Let’s create a logistic regression model using ‘city’ and ‘airline’. This should give us an idea of if this difference is statistically significant.
counts = cbind(data3$delayed, data3$`on time`)
model = glm(counts ~ city + airline, data = data3, family=binomial(link="logit"))
summary(model)
##
## Call:
## glm(formula = counts ~ city + airline, family = binomial(link = "logit"),
## data = data3)
##
## Deviance Residuals:
## 1 2 3 4 5 6 7
## 1.17724 0.28349 -0.13773 -0.67617 -0.14750 -0.82155 -0.04766
## 8 9 10
## 0.07989 0.66657 0.35280
##
## Coefficients:
## Estimate Std. Error z value Pr(>|z|)
## (Intercept) -2.24338 0.09908 -22.642 < 2e-16 ***
## cityphoenix -0.75498 0.09798 -7.706 1.30e-14 ***
## citysan diego -0.08540 0.14152 -0.603 0.546
## citysan francisco 0.72060 0.11105 6.489 8.66e-11 ***
## cityseattle 0.45474 0.10850 4.191 2.78e-05 ***
## airlineam west 0.54440 0.08426 6.461 1.04e-10 ***
## ---
## Signif. codes: 0 '***' 0.001 '**' 0.01 '*' 0.05 '.' 0.1 ' ' 1
##
## (Dispersion parameter for binomial family taken to be 1)
##
## Null deviance: 253.4547 on 9 degrees of freedom
## Residual deviance: 3.2166 on 4 degrees of freedom
## AIC: 75.923
##
## Number of Fisher Scoring iterations: 3
As you can see, the dummy variable ‘airlineam west’ has a significant positive effect (P Value around 0.0000000001). Positive in this case means higher rate of delays. Let’s pull in the predictions from this model, then summarize by city to see the effect that airline would have on your chances of a delay. I multiplied the predictions by 100 to make them easier to look at.

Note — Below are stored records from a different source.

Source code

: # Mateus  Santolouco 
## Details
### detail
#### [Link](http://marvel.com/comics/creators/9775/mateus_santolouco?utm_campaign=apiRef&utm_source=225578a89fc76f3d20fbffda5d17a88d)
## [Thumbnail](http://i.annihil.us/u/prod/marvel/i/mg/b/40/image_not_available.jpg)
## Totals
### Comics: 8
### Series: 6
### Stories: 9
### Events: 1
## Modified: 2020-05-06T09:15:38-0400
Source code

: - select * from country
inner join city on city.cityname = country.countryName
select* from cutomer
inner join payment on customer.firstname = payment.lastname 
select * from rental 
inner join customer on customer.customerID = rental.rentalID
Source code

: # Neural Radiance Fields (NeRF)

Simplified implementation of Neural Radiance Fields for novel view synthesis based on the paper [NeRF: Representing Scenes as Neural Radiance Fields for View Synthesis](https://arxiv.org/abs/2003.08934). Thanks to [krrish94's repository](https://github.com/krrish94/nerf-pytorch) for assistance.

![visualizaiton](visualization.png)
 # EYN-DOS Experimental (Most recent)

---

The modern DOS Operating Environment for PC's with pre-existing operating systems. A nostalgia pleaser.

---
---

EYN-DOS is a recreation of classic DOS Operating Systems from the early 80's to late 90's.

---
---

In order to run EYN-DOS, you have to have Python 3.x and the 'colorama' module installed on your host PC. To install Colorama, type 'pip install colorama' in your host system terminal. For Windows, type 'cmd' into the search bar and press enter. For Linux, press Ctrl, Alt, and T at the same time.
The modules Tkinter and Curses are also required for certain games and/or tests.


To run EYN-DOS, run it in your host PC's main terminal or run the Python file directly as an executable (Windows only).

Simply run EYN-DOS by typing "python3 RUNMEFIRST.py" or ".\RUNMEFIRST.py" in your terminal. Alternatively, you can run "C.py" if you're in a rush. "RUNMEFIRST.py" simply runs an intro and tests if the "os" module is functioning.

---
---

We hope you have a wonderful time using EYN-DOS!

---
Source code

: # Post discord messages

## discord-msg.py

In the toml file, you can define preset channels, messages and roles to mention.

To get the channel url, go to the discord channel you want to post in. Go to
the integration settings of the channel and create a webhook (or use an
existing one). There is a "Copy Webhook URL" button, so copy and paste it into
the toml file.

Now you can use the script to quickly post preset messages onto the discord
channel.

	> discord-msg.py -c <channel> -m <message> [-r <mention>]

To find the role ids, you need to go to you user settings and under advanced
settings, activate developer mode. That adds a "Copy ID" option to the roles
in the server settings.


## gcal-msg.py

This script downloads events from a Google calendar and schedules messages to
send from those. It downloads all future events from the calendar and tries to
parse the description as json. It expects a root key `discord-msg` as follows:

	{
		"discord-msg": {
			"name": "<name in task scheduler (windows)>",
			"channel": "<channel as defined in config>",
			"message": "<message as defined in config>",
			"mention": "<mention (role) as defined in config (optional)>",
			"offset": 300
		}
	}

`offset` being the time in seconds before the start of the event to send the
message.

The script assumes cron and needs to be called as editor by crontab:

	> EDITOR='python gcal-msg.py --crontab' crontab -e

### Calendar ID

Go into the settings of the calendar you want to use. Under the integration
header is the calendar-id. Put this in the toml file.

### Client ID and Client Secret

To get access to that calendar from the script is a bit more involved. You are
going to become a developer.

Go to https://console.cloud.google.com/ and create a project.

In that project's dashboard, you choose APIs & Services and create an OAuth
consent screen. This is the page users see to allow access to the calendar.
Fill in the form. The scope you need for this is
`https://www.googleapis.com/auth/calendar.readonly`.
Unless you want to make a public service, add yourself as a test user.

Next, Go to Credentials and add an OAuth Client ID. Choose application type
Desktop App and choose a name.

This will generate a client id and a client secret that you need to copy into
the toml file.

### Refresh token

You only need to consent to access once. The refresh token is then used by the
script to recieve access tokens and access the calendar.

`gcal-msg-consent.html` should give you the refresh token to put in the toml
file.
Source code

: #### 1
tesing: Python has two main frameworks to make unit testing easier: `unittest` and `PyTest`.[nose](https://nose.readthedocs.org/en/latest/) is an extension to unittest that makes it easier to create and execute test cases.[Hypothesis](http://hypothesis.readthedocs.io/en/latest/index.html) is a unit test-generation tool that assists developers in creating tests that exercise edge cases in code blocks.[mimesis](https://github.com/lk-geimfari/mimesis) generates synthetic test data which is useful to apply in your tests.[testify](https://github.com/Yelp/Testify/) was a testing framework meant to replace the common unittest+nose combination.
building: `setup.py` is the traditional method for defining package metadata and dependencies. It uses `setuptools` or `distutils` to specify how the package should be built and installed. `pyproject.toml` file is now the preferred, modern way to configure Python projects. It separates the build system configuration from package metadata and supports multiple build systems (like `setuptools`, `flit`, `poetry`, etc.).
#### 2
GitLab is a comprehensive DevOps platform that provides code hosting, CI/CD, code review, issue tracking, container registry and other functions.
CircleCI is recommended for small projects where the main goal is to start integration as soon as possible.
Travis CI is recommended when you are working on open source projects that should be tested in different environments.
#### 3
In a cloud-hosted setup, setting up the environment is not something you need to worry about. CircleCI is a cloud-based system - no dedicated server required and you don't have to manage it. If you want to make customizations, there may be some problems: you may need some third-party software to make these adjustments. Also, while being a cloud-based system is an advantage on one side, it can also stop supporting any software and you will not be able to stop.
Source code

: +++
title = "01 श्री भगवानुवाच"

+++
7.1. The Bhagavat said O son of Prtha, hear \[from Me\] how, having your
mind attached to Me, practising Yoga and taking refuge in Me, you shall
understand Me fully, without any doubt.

data3$prediction = round(predict(model,type = "response")*100,1)
data3
## airline city delayed on time delay_percent prediction
## 1 alaska los angeles 62 497 0.11091234 9.6
## 2 alaska phoenix 12 221 0.05150215 4.8
## 3 alaska san diego 20 212 0.08620690 8.9
## 4 alaska san francisco 102 503 0.16859504 17.9
## 5 alaska seattle 305 1841 0.14212488 14.3
## 6 am west los angeles 117 694 0.14426634 15.5
## 7 am west phoenix 415 4840 0.07897241 7.9
## 8 am west san diego 65 383 0.14508929 14.4
## 9 am west san francisco 129 320 0.28730512 27.3
## 10 am west seattle 61 201 0.23282443 22.4
data4 = select(data3, city, airline, prediction)
data4 = spread(data4,key = airline,value = 'prediction')
data4$diff = data4$`am west`-data4$alaska
data4
## city alaska am west diff
## 1 los angeles 9.6 15.5 5.9
## 2 phoenix 4.8 7.9 3.1
## 3 san diego 8.9 14.4 5.5
## 4 san francisco 17.9 27.3 9.4
## 5 seattle 14.3 22.4 8.1
It depends on the city you’re in, but your expected delay rate is between 3-10% higher if you fly with AM West instead of Alaska.